Collect all lines from the records below that include the word "taxied".
————————
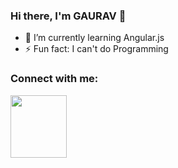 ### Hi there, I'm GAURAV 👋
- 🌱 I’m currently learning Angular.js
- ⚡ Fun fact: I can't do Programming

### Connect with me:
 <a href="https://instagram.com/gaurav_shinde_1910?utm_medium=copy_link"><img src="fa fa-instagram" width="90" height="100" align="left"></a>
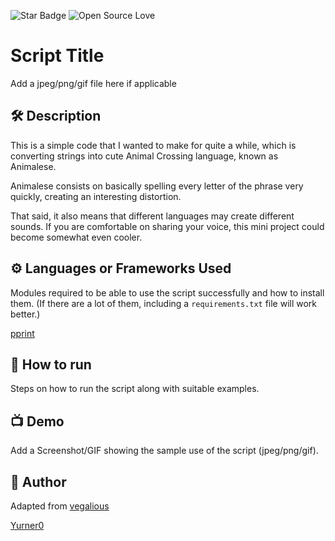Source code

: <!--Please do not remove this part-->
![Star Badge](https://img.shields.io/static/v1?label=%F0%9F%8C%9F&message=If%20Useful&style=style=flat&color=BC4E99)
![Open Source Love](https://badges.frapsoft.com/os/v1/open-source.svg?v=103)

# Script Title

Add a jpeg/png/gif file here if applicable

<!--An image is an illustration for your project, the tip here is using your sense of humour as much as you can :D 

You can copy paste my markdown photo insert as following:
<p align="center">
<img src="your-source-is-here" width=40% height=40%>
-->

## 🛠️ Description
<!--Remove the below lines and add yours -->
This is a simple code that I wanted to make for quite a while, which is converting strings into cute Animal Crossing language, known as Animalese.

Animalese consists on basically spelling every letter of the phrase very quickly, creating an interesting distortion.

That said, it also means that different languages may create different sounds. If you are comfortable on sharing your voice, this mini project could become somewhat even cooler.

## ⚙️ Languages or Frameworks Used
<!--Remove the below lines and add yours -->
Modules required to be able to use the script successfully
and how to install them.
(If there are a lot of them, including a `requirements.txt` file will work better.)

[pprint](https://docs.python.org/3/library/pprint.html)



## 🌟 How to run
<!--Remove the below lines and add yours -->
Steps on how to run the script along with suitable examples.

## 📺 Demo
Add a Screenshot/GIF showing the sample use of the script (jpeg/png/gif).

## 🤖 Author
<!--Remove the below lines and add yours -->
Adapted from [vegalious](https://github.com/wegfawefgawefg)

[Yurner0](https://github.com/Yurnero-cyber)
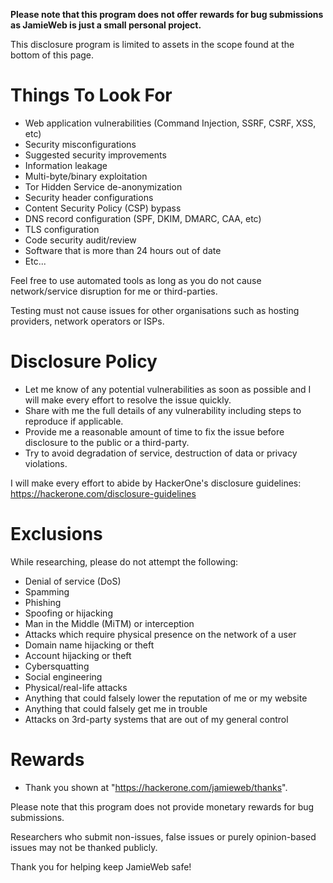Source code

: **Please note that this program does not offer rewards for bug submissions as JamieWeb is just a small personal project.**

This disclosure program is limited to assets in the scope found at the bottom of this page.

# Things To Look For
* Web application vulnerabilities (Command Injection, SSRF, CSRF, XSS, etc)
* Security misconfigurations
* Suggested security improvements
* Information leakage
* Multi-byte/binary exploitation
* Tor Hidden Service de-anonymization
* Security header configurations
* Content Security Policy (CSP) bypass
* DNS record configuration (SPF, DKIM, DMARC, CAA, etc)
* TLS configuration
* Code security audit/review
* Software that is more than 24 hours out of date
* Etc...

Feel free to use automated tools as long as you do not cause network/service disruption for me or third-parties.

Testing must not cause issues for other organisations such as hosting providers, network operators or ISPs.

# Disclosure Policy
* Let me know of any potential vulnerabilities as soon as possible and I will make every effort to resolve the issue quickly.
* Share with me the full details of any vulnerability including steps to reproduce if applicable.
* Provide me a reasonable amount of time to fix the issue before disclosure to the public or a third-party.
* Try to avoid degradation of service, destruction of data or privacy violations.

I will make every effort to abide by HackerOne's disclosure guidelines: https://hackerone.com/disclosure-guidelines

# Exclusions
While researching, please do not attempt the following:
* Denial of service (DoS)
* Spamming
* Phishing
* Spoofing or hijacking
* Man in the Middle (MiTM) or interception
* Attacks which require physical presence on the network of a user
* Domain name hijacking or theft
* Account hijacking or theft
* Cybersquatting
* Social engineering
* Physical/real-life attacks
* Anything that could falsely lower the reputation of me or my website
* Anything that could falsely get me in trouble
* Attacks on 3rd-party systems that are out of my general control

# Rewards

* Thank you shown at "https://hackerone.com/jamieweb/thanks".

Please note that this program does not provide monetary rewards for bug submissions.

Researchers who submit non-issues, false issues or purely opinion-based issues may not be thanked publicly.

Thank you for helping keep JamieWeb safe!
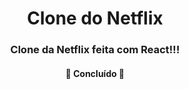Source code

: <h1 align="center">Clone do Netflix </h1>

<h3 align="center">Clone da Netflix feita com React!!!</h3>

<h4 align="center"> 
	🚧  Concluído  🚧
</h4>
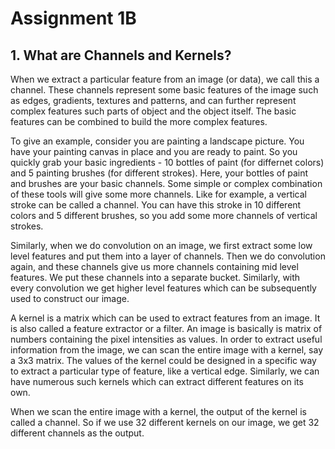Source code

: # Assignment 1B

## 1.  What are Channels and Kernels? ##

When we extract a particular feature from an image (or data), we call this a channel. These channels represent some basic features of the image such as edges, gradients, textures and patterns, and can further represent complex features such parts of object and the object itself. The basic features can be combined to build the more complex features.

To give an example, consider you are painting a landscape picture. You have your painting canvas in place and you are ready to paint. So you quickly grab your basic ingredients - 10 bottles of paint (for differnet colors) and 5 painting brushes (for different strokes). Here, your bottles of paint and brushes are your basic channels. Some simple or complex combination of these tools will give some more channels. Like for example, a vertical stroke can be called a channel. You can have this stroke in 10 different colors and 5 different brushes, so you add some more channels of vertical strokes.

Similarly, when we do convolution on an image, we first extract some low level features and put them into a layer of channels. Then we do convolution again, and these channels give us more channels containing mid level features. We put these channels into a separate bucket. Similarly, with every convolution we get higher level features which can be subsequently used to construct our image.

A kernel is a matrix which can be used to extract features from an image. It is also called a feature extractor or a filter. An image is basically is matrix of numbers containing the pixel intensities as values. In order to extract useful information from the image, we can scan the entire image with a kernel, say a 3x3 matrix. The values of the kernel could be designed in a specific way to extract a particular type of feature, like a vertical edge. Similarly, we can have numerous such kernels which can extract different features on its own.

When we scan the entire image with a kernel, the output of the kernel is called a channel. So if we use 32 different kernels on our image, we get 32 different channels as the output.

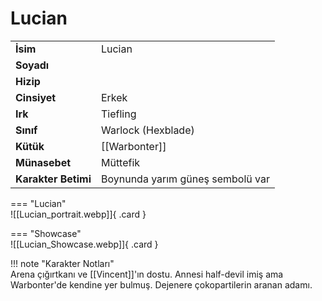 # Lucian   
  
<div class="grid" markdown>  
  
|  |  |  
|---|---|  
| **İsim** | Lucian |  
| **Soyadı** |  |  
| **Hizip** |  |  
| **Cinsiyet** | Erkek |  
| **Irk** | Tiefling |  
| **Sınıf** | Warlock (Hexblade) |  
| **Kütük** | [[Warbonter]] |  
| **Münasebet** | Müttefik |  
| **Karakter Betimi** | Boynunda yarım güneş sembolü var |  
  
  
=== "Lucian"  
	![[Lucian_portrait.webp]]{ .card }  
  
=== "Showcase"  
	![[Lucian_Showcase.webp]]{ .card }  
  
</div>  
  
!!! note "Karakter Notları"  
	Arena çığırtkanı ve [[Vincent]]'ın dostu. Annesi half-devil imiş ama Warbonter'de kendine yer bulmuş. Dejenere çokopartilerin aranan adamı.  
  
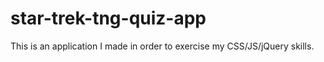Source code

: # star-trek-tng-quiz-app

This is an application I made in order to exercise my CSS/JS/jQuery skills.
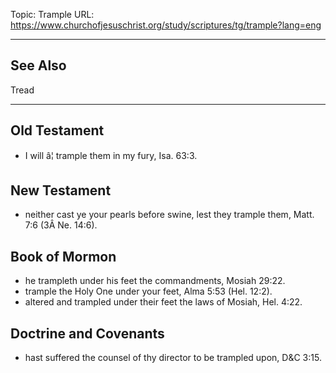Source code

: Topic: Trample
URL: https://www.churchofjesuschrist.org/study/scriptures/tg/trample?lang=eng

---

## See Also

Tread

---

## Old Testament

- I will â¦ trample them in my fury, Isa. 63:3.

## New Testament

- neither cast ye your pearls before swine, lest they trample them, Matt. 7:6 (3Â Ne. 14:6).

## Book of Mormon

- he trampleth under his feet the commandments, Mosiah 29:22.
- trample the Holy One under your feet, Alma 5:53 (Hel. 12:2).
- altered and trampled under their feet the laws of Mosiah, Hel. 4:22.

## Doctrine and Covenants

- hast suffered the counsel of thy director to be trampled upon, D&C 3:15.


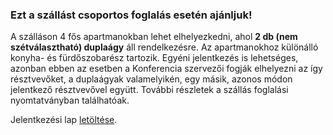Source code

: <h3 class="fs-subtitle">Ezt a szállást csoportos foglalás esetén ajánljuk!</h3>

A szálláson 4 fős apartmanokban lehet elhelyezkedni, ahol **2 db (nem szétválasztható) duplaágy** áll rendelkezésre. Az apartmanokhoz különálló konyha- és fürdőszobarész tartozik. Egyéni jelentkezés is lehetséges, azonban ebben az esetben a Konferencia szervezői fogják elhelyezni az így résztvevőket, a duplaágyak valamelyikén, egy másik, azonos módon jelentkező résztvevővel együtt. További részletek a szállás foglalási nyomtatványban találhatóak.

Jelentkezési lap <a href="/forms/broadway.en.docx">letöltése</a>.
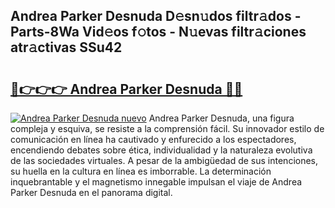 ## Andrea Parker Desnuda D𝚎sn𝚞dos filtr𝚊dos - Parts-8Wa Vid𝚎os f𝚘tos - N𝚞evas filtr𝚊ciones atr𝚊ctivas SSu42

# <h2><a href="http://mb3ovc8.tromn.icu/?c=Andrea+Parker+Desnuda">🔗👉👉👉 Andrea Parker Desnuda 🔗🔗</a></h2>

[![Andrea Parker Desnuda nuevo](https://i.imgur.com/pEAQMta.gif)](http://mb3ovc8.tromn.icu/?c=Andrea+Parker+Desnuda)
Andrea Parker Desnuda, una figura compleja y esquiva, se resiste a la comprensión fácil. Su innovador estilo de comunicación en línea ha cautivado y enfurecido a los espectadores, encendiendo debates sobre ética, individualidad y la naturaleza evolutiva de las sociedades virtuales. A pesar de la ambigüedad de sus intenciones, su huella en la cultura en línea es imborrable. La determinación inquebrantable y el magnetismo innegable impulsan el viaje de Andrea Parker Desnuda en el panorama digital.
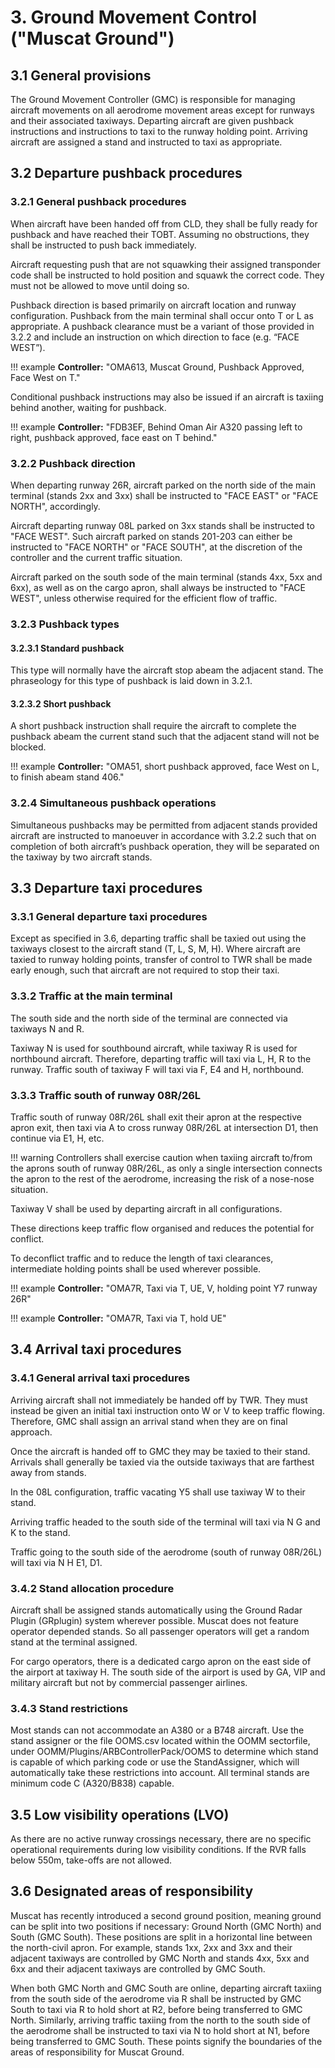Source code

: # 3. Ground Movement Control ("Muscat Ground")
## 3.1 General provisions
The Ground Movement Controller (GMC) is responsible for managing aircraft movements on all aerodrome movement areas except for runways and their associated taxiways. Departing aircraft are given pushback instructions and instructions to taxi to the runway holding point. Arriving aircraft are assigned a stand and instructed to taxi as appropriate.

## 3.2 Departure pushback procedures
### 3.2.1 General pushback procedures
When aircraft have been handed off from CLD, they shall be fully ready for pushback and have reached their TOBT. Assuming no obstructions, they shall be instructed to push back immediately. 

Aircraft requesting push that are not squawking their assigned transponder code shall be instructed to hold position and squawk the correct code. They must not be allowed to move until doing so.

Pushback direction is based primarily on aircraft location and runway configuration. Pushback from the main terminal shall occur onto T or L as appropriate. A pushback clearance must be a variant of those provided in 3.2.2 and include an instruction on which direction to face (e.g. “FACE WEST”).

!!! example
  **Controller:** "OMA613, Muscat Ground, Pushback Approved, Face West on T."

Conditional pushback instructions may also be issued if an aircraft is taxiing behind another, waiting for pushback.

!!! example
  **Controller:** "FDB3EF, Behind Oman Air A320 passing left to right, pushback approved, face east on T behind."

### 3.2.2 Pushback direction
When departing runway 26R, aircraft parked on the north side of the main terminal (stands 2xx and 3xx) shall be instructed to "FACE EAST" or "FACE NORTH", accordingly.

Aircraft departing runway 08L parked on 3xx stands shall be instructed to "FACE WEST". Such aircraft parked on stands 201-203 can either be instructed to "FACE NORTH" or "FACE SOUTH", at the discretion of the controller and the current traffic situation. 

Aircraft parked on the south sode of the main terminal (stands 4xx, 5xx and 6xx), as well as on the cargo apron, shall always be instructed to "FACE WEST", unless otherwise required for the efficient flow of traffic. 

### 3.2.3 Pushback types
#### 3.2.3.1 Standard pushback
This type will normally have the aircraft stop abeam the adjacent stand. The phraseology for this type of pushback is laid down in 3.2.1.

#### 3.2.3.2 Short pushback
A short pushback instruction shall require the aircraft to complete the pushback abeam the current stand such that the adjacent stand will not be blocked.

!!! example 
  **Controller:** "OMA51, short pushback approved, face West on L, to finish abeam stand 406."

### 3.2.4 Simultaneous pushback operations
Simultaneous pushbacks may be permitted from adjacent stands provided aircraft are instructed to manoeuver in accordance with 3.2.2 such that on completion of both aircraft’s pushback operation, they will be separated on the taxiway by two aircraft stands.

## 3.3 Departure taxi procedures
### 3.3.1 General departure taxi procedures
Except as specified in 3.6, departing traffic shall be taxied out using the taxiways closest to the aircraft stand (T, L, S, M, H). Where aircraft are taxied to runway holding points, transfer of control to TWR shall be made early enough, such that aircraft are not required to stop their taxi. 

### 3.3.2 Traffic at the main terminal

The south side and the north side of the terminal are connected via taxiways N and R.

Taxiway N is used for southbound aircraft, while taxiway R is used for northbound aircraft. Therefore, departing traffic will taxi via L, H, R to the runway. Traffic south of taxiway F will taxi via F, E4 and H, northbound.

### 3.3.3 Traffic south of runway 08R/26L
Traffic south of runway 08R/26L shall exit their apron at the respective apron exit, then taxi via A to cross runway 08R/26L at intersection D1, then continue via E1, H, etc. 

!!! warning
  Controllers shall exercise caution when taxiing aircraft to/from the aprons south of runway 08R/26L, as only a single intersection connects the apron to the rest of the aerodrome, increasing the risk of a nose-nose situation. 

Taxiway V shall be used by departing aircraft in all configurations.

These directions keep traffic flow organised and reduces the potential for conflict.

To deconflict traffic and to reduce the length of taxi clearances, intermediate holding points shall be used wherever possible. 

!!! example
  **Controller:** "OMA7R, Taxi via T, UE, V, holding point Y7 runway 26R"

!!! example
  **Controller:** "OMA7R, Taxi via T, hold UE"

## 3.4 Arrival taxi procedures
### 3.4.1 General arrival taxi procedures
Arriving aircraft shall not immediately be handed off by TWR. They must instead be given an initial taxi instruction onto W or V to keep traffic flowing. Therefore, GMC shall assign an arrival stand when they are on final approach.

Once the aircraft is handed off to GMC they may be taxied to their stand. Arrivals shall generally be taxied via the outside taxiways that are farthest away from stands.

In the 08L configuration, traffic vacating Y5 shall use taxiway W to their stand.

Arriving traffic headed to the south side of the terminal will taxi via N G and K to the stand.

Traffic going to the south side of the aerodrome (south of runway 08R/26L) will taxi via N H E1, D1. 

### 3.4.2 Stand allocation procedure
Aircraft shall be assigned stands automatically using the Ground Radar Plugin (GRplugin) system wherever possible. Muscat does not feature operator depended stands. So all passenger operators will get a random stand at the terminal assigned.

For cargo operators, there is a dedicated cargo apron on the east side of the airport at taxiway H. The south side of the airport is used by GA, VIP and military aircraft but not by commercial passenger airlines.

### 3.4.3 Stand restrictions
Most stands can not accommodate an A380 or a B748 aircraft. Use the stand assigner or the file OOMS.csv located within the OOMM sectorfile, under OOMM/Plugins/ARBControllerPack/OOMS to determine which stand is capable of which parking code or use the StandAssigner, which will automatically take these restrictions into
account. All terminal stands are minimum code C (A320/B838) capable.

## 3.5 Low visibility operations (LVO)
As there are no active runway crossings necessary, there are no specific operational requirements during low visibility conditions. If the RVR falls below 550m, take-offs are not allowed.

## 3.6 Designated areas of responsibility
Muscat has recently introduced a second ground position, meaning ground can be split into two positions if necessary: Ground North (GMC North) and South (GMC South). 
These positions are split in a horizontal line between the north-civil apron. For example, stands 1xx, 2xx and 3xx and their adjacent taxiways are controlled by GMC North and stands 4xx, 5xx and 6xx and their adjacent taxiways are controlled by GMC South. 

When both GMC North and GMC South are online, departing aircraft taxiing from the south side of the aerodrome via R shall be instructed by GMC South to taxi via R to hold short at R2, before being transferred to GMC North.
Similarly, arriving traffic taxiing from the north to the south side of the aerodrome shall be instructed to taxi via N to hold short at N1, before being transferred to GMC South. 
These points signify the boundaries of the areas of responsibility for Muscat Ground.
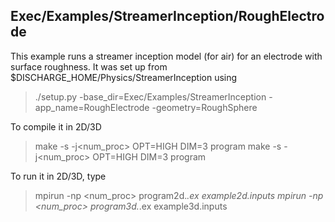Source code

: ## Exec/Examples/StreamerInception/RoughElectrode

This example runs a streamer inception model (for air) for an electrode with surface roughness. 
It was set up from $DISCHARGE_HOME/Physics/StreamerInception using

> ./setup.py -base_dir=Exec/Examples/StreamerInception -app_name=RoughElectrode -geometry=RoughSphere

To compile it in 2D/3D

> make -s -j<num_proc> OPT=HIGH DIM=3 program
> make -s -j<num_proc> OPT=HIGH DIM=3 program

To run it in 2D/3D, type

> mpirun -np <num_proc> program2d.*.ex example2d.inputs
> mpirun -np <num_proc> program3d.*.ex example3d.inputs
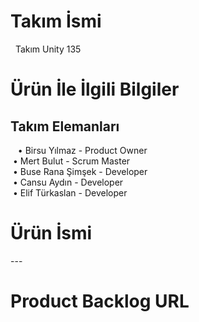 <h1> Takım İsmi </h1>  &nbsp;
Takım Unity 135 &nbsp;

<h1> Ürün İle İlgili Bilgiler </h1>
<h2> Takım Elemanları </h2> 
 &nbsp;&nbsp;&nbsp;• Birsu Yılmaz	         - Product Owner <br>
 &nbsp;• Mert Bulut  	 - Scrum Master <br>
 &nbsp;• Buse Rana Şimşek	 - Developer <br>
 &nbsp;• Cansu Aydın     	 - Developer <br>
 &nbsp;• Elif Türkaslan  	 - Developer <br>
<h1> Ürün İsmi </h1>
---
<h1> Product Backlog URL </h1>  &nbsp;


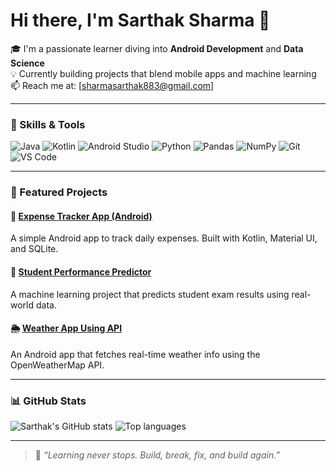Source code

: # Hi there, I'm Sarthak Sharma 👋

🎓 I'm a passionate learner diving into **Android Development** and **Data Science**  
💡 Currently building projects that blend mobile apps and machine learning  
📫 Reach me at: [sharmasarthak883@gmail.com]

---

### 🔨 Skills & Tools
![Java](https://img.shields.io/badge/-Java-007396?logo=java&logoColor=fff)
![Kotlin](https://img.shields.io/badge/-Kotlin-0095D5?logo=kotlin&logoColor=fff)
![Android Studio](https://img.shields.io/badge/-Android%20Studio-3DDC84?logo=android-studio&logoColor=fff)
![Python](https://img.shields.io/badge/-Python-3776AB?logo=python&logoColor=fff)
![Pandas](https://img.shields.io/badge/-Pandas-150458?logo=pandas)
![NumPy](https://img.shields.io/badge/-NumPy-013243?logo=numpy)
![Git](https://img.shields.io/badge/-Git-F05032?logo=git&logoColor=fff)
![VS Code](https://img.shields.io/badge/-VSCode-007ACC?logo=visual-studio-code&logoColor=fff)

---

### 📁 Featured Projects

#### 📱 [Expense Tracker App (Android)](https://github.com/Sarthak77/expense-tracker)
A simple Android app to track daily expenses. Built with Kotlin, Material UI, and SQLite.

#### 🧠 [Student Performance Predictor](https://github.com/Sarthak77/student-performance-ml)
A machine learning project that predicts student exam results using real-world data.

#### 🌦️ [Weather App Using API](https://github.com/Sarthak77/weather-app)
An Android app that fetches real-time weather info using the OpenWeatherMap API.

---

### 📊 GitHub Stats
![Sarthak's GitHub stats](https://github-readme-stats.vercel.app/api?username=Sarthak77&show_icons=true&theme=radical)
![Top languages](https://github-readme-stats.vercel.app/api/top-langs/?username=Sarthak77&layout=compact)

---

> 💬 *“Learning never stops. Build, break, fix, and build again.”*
————————
Written solution:
Except as specified in 3.6, departing traffic shall be taxied out using the taxiways closest to the aircraft stand (T, L, S, M, H). Where aircraft are taxied to runway holding points, transfer of control to TWR shall be made early enough, such that aircraft are not required to stop their taxi. 
Once the aircraft is handed off to GMC they may be taxied to their stand. Arrivals shall generally be taxied via the outside taxiways that are farthest away from stands.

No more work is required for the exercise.